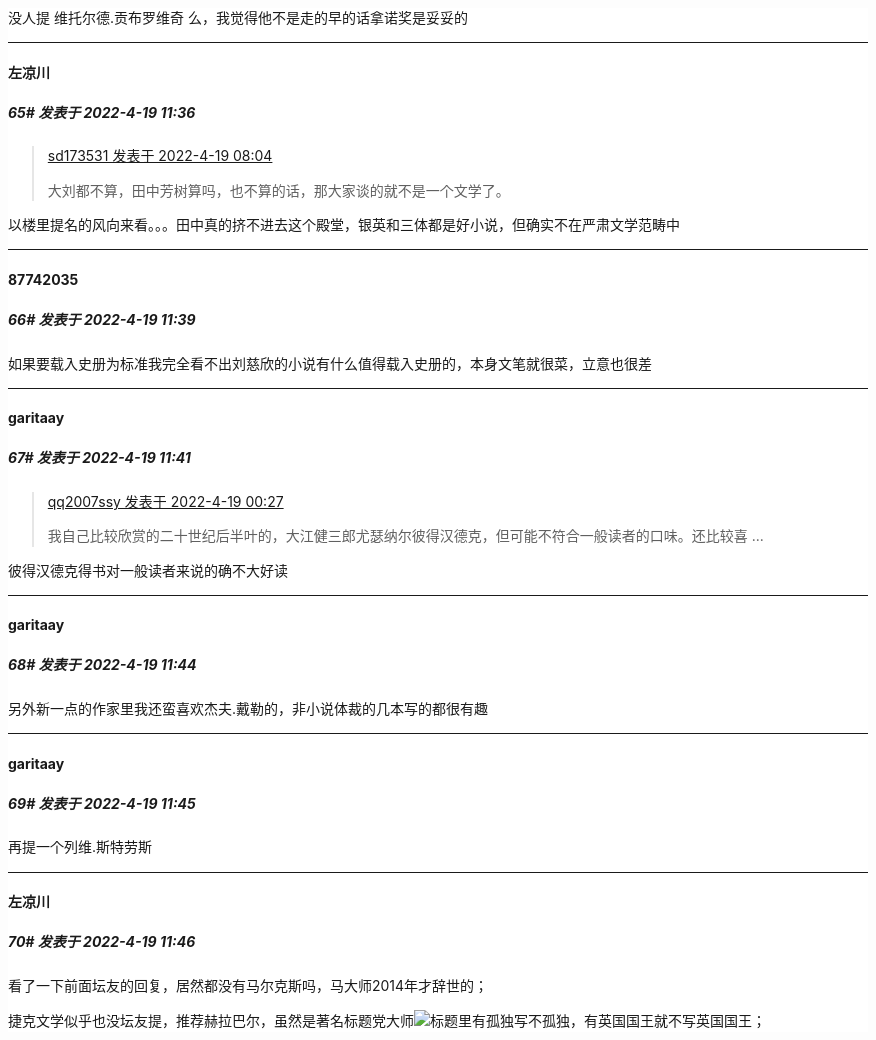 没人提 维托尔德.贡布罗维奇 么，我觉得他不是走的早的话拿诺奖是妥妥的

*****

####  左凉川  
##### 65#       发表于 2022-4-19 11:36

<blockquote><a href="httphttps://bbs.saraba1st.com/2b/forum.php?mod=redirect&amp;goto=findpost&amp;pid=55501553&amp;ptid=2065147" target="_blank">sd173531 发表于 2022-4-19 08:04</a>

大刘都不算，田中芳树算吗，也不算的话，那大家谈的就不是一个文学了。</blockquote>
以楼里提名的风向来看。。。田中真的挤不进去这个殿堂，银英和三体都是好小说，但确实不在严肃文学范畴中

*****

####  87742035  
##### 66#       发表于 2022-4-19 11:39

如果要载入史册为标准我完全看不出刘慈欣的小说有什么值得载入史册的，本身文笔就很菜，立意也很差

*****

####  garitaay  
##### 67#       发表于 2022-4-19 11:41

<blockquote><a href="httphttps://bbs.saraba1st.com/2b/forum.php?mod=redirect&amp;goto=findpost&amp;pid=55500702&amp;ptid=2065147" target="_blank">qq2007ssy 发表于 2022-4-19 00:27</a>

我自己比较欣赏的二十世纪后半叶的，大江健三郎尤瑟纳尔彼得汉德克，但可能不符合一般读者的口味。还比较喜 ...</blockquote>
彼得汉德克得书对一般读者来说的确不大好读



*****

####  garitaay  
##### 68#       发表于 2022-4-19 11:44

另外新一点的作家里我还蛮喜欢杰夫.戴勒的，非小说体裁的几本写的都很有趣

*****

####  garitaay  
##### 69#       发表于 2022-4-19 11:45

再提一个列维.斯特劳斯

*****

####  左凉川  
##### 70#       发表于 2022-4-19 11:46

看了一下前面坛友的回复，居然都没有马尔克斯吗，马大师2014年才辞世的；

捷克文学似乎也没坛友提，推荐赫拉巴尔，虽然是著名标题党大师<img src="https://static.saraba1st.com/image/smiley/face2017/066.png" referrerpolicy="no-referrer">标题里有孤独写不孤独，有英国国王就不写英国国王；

* * * * * * *

• _Exercise prompt_:
Return word for word the lines above from the line with "发表于 2022-4-19 11:36" to the line with "发表于 2022-4-19 11:41", including both and leaving out all others.

• _Task result_:
##### 65#       发表于 2022-4-19 11:36

<blockquote><a href="httphttps://bbs.saraba1st.com/2b/forum.php?mod=redirect&amp;goto=findpost&amp;pid=55501553&amp;ptid=2065147" target="_blank">sd173531 发表于 2022-4-19 08:04</a>

大刘都不算，田中芳树算吗，也不算的话，那大家谈的就不是一个文学了。</blockquote>
以楼里提名的风向来看。。。田中真的挤不进去这个殿堂，银英和三体都是好小说，但确实不在严肃文学范畴中

*****

####  87742035  
##### 66#       发表于 2022-4-19 11:39

如果要载入史册为标准我完全看不出刘慈欣的小说有什么值得载入史册的，本身文笔就很菜，立意也很差

*****

####  garitaay  
##### 67#       发表于 2022-4-19 11:41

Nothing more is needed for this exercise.